Four companies announced their intention to manufacture their products locally in Egypt, starting with the Chinese company Vivo, one of the Chinese BBK Group companies, which launched its factory on an area of 11,000 square meters in the Tenth of Ramadan, with investments of $20m and increasing to about $30m within a year, with a production capacity close to 2 million phones.
In August, Etisal for Advanced Industries (EAI) announced its agreement with HMD, which owns the old brand “Nokia”, to manufacture about one million phones annually in the Egyptian market.
In September, the Chinese company, OPPO, announced its intention to establish a mobile factory in Egypt, with investments of $30m and a production capacity of 4.5 million phones annually.
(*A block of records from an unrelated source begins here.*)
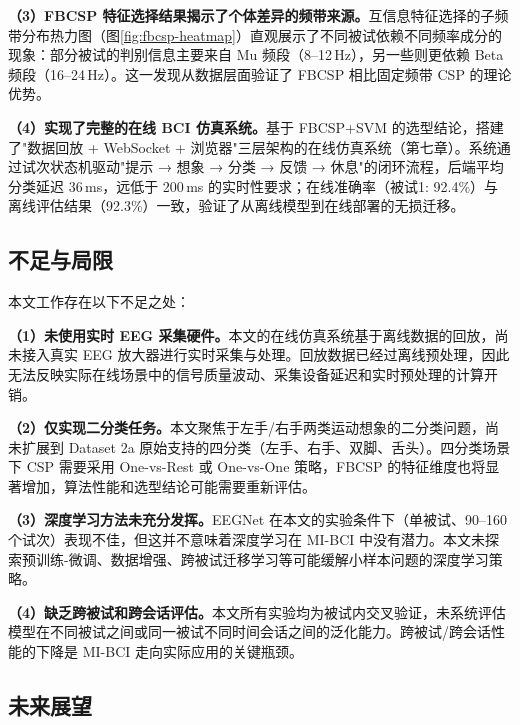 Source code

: \textbf{（3）FBCSP 特征选择结果揭示了个体差异的频带来源。}互信息特征选择的子频带分布热力图（图\ref{fig:fbcsp-heatmap}）直观展示了不同被试依赖不同频率成分的现象：部分被试的判别信息主要来自 Mu 频段（8--12\,Hz），另一些则更依赖 Beta 频段（16--24\,Hz）。这一发现从数据层面验证了 FBCSP 相比固定频带 CSP 的理论优势。

\textbf{（4）实现了完整的在线 BCI 仿真系统。}基于 FBCSP+SVM 的选型结论，搭建了"数据回放 + WebSocket + 浏览器"三层架构的在线仿真系统（第七章）。系统通过试次状态机驱动"提示 → 想象 → 分类 → 反馈 → 休息"的闭环流程，后端平均分类延迟 36\,ms，远低于 200\,ms 的实时性要求；在线准确率（被试1: 92.4\%）与离线评估结果（92.3\%）一致，验证了从离线模型到在线部署的无损迁移。

\subsection{不足与局限}

本文工作存在以下不足之处：

\textbf{（1）未使用实时 EEG 采集硬件。}本文的在线仿真系统基于离线数据的回放，尚未接入真实 EEG 放大器进行实时采集与处理。回放数据已经过离线预处理，因此无法反映实际在线场景中的信号质量波动、采集设备延迟和实时预处理的计算开销。

\textbf{（2）仅实现二分类任务。}本文聚焦于左手/右手两类运动想象的二分类问题，尚未扩展到 Dataset 2a 原始支持的四分类（左手、右手、双脚、舌头）。四分类场景下 CSP 需要采用 One-vs-Rest 或 One-vs-One 策略，FBCSP 的特征维度也将显著增加，算法性能和选型结论可能需要重新评估。

\textbf{（3）深度学习方法未充分发挥。}EEGNet 在本文的实验条件下（单被试、90--160 个试次）表现不佳，但这并不意味着深度学习在 MI-BCI 中没有潜力。本文未探索预训练-微调、数据增强、跨被试迁移学习等可能缓解小样本问题的深度学习策略。

\textbf{（4）缺乏跨被试和跨会话评估。}本文所有实验均为被试内交叉验证，未系统评估模型在不同被试之间或同一被试不同时间会话之间的泛化能力。跨被试/跨会话性能的下降是 MI-BCI 走向实际应用的关键瓶颈。

\subsection{未来展望}

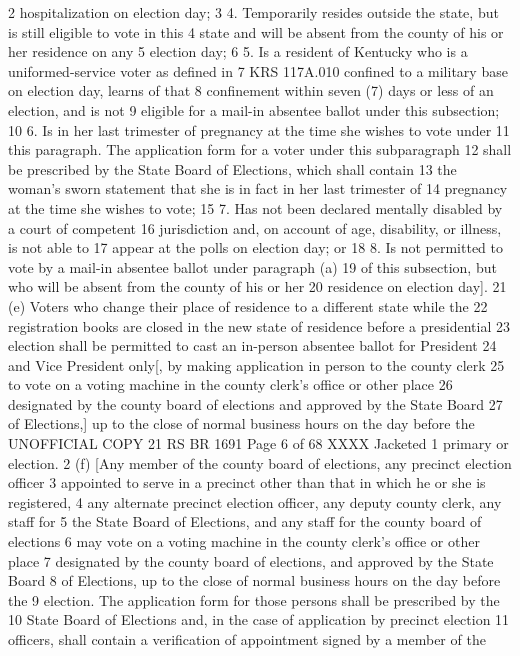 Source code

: 2 hospitalization on election day;
3 4. Temporarily resides outside the state, but is still eligible to vote in this
4 state and will be absent from the county of his or her residence on any
5 election day;
6 5. Is a resident of Kentucky who is a uniformed-service voter as defined in
7 KRS 117A.010 confined to a military base on election day, learns of that
8 confinement within seven (7) days or less of an election, and is not
9 eligible for a mail-in absentee ballot under this subsection;
10 6. Is in her last trimester of pregnancy at the time she wishes to vote under
11 this paragraph. The application form for a voter under this subparagraph
12 shall be prescribed by the State Board of Elections, which shall contain
13 the woman's sworn statement that she is in fact in her last trimester of
14 pregnancy at the time she wishes to vote;
15 7. Has not been declared mentally disabled by a court of competent
16 jurisdiction and, on account of age, disability, or illness, is not able to
17 appear at the polls on election day; or
18 8. Is not permitted to vote by a mail-in absentee ballot under paragraph (a)
19 of this subsection, but who will be absent from the county of his or her
20 residence on election day].
21 (e) Voters who change their place of residence to a different state while the
22 registration books are closed in the new state of residence before a presidential
23 election shall be permitted to cast an in-person absentee ballot for President
24 and Vice President only[, by making application in person to the county clerk
25 to vote on a voting machine in the county clerk's office or other place
26 designated by the county board of elections and approved by the State Board
27 of Elections,] up to the close of normal business hours on the day before the 
UNOFFICIAL COPY 21 RS BR 1691
Page 6 of 68
XXXX Jacketed
1 primary or election.
2 (f) [Any member of the county board of elections, any precinct election officer
3 appointed to serve in a precinct other than that in which he or she is registered,
4 any alternate precinct election officer, any deputy county clerk, any staff for
5 the State Board of Elections, and any staff for the county board of elections
6 may vote on a voting machine in the county clerk's office or other place
7 designated by the county board of elections, and approved by the State Board
8 of Elections, up to the close of normal business hours on the day before the
9 election. The application form for those persons shall be prescribed by the
10 State Board of Elections and, in the case of application by precinct election
11 officers, shall contain a verification of appointment signed by a member of the
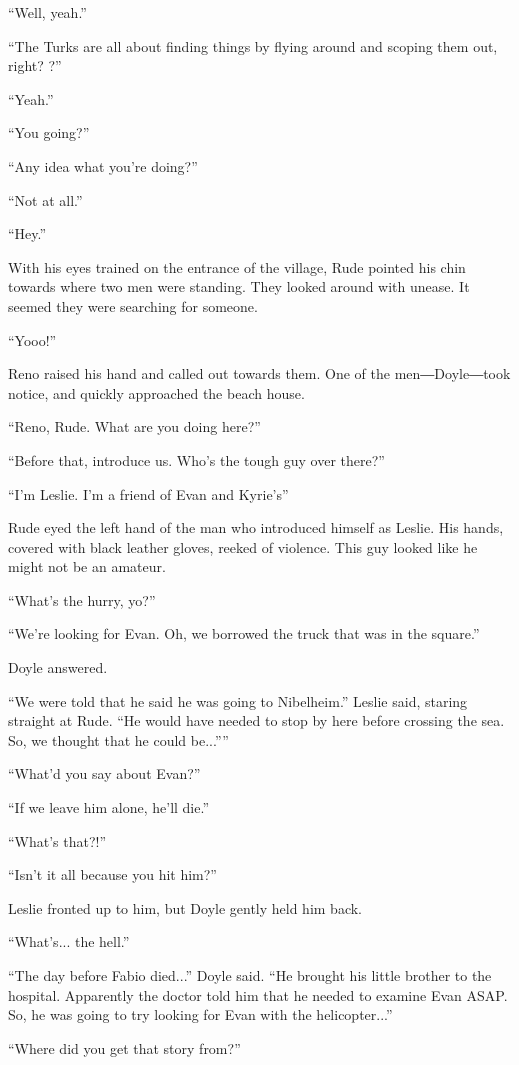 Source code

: \documentclass[oneside]{book}
\begin{document}
“Well, yeah.”

“The Turks are all about finding things by flying around and scoping them out, right? ?”

“Yeah.”

“You going?”

“Any idea what you’re doing?”

“Not at all.”

“Hey.”

With his eyes trained on the entrance of the village, Rude pointed his chin towards where two men were standing. They looked around with unease. It seemed they were searching for someone.

“Yooo!”

Reno raised his hand and called out towards them. One of the men―Doyle―took notice, and quickly approached the beach house.

“Reno, Rude. What are you doing here?”

“Before that, introduce us. Who’s the tough guy over there?”

“I’m Leslie. I’m a friend of Evan and Kyrie’s”

Rude eyed the left hand of the man who introduced himself as Leslie. His hands, covered with black leather gloves, reeked of violence. This guy looked like he might not be an amateur.

“What’s the hurry, yo?”

“We’re looking for Evan. Oh, we borrowed the truck that was in the square.”

Doyle answered.

“We were told that he said he was going to Nibelheim.” Leslie said, staring straight at Rude. “He would have needed to stop by here before crossing the sea. So, we thought that he could be...””

“What’d you say about Evan?”

“If we leave him alone, he’ll die.”

“What’s that?!”

“Isn’t it all because you hit him?”

Leslie fronted up to him, but Doyle gently held him back.

“What’s... the hell.”

“The day before Fabio died...” Doyle said. “He brought his little brother to the hospital. Apparently the doctor told him that he needed to examine Evan ASAP. So, he was going to try looking for Evan with the helicopter...”

“Where did you get that story from?”
\end{document}
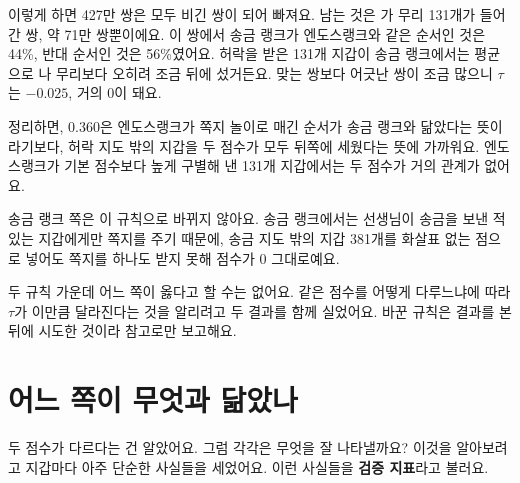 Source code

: \begin{deeper}[0.360을 조금 더 들여다보기]
\begin{center}
\end{center}

이렇게 하면 427만 쌍은 모두 비긴 쌍이 되어 빠져요.
남는 것은 가 무리 131개가 들어간 쌍, 약 71만 쌍뿐이에요.
이 쌍에서 송금 랭크가 엔도스랭크와 같은 순서인 것은 44\%, 반대 순서인 것은 56\%였어요.
허락을 받은 131개 지갑이 송금 랭크에서는 평균으로 나 무리보다 오히려 조금 뒤에 섰거든요.
맞는 쌍보다 어긋난 쌍이 조금 많으니 $\tau$는 $-0.025$, 거의 0이 돼요.

정리하면, 0.360은 엔도스랭크가 쪽지 놀이로 매긴 순서가 송금 랭크와 닮았다는 뜻이라기보다, 허락 지도 밖의 지갑을 두 점수가 모두 뒤쪽에 세웠다는 뜻에 가까워요.
엔도스랭크가 기본 점수보다 높게 구별해 낸 131개 지갑에서는 두 점수가 거의 관계가 없어요.

송금 랭크 쪽은 이 규칙으로 바뀌지 않아요.
송금 랭크에서는 선생님이 송금을 보낸 적 있는 지갑에게만 쪽지를 주기 때문에, 송금 지도 밖의 지갑 381개를 화살표 없는 점으로 넣어도 쪽지를 하나도 받지 못해 점수가 0 그대로예요.

두 규칙 가운데 어느 쪽이 옳다고 할 수는 없어요.
같은 점수를 어떻게 다루느냐에 따라 $\tau$가 이만큼 달라진다는 것을 알리려고 두 결과를 함께 실었어요.
바꾼 규칙은 결과를 본 뒤에 시도한 것이라 참고로만 보고해요.
\end{deeper}

\section{어느 쪽이 무엇과 닮았나}

두 점수가 다르다는 건 알았어요.
그럼 각각은 무엇을 잘 나타낼까요?
이것을 알아보려고 지갑마다 아주 단순한 사실들을 세었어요.
이런 사실들을 \textbf{검증 지표}라고 불러요.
Thus, the company’s factory in Egypt is one of the company’s 10 factories around the world.
Samsung manufactures some of its mobile devices in its factory in Beni Suef for a trial period.
For his part, a source in the mobile market said that the market is suffering because of the inability to provide mobile devices due to the suspension of imports.
The source, who preferred not to be named, explained that the import has been suspended since last March, and even the periods of recovery in the introduction of imported goods did not include an appropriate amount of mobile shipments, which caused a shortage in the products available in the market.
He added that the rise in the price of the dollar, the difficulty of saving it, and the cessation of imports caused the prices of mobile devices to double, noting that most of the devices available in the market did not enter normally through importers.